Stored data
+-------+
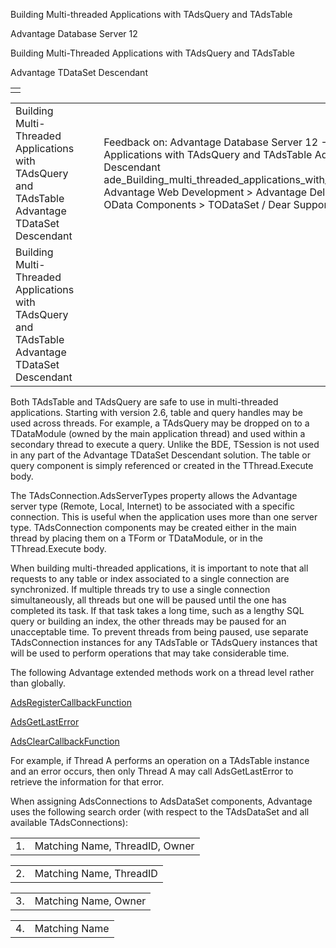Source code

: Building Multi-threaded Applications with TAdsQuery and TAdsTable




Advantage Database Server 12  

Building Multi-Threaded Applications with TAdsQuery and TAdsTable

Advantage TDataSet Descendant

|  |
| --- |
|  |

|  |  |  |  |  |
| --- | --- | --- | --- | --- |
| Building Multi-Threaded Applications with TAdsQuery and TAdsTable  Advantage TDataSet Descendant |  |  | Feedback on: Advantage Database Server 12 - Building Multi-Threaded Applications with TAdsQuery and TAdsTable Advantage TDataSet Descendant ade\_Building\_multi\_threaded\_applications\_with\_tadsquery\_and\_tadstable Advantage Web Development > Advantage Delphi OData Client > Delphi OData Components > TODataSet / Dear Support Staff, |  |
| Building Multi-Threaded Applications with TAdsQuery and TAdsTable  Advantage TDataSet Descendant |  |  |  |  |

Both TAdsTable and TAdsQuery are safe to use in multi-threaded applications. Starting with version 2.6, table and query handles may be used across threads. For example, a TAdsQuery may be dropped on to a TDataModule (owned by the main application thread) and used within a secondary thread to execute a query. Unlike the BDE, TSession is not used in any part of the Advantage TDataSet Descendant solution. The table or query component is simply referenced or created in the TThread.Execute body.

The TAdsConnection.AdsServerTypes property allows the Advantage server type (Remote, Local, Internet) to be associated with a specific connection. This is useful when the application uses more than one server type. TAdsConnection components may be created either in the main thread by placing them on a TForm or TDataModule, or in the TThread.Execute body.

When building multi-threaded applications, it is important to note that all requests to any table or index associated to a single connection are synchronized. If multiple threads try to use a single connection simultaneously, all threads but one will be paused until the one has completed its task. If that task takes a long time, such as a lengthy SQL query or building an index, the other threads may be paused for an unacceptable time. To prevent threads from being paused, use separate TAdsConnection instances for any TAdsTable or TAdsQuery instances that will be used to perform operations that may take considerable time.

The following Advantage extended methods work on a thread level rather than globally.

[AdsRegisterCallbackFunction](ade_adsregistercallbackfunction.htm)

[AdsGetLastError](ade_adsgetlasterror.htm)

[AdsClearCallbackFunction](ade_adsclearcallbackfunction.htm)

For example, if Thread A performs an operation on a TAdsTable instance and an error occurs, then only Thread A may call AdsGetLastError to retrieve the information for that error.

When assigning AdsConnections to AdsDataSet components, Advantage uses the following search order (with respect to the TAdsDataSet and all available TAdsConnections):

|  |  |
| --- | --- |
| 1. | Matching Name, ThreadID, Owner |

|  |  |
| --- | --- |
| 2. | Matching Name, ThreadID |

|  |  |
| --- | --- |
| 3. | Matching Name, Owner |

|  |  |
| --- | --- |
| 4. | Matching Name |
+-------+
■ **The task**: Check each line of the records above for the string "threads", and report every line that has it.

■ **Problem solution**:
Both TAdsTable and TAdsQuery are safe to use in multi-threaded applications. Starting with version 2.6, table and query handles may be used across threads. For example, a TAdsQuery may be dropped on to a TDataModule (owned by the main application thread) and used within a secondary thread to execute a query. Unlike the BDE, TSession is not used in any part of the Advantage TDataSet Descendant solution. The table or query component is simply referenced or created in the TThread.Execute body.
When building multi-threaded applications, it is important to note that all requests to any table or index associated to a single connection are synchronized. If multiple threads try to use a single connection simultaneously, all threads but one will be paused until the one has completed its task. If that task takes a long time, such as a lengthy SQL query or building an index, the other threads may be paused for an unacceptable time. To prevent threads from being paused, use separate TAdsConnection instances for any TAdsTable or TAdsQuery instances that will be used to perform operations that may take considerable time.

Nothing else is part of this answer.